### Work task:
Retype every entry precisely and keep each line whole.

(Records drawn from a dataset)
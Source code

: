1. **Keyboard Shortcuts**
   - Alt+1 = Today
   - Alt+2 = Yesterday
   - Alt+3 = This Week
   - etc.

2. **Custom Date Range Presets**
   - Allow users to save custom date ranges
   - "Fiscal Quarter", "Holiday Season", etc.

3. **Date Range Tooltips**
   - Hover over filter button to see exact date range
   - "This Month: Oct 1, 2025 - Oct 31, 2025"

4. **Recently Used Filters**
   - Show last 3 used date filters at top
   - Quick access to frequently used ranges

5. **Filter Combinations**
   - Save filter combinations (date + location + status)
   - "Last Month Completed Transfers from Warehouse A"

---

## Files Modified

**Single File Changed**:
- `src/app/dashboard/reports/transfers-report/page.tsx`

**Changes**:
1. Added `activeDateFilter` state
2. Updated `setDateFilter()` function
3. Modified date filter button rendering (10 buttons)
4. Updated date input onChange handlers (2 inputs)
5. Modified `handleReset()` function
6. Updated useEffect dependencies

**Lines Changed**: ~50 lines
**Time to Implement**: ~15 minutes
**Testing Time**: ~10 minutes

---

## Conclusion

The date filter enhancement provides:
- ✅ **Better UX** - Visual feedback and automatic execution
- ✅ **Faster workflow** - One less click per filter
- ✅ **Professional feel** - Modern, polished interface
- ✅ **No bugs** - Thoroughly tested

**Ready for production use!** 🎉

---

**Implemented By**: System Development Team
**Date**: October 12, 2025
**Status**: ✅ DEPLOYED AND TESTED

### Solution to this task:
Source code

:1. **Keyboard Shortcuts**
   - Alt+1 = Today
   - Alt+2 = Yesterday
   - Alt+3 = This Week
   - etc.

2. **Custom Date Range Presets**
   - Allow users to save custom date ranges
   - "Fiscal Quarter", "Holiday Season", etc.

3. **Date Range Tooltips**
   - Hover over filter button to see exact date range
   - "This Month: Oct 1, 2025 - Oct 31, 2025"

4. **Recently Used Filters**
   - Show last 3 used date filters at top
   - Quick access to frequently used ranges

5. **Filter Combinations**
   - Save filter combinations (date + location + status)
   - "Last Month Completed Transfers from Warehouse A"

---

## Files Modified

**Single File Changed**:
- `src/app/dashboard/reports/transfers-report/page.tsx`

**Changes**:
1. Added `activeDateFilter` state
2. Updated `setDateFilter()` function
3. Modified date filter button rendering (10 buttons)
4. Updated date input onChange handlers (2 inputs)
5. Modified `handleReset()` function
6. Updated useEffect dependencies

**Lines Changed**: ~50 lines
**Time to Implement**: ~15 minutes
**Testing Time**: ~10 minutes

---

## Conclusion

The date filter enhancement provides:
- ✅ **Better UX** - Visual feedback and automatic execution
- ✅ **Faster workflow** - One less click per filter
- ✅ **Professional feel** - Modern, polished interface
- ✅ **No bugs** - Thoroughly tested

**Ready for production use!** 🎉

---

**Implemented By**: System Development Team
**Date**: October 12, 2025
**Status**: ✅ DEPLOYED AND TESTED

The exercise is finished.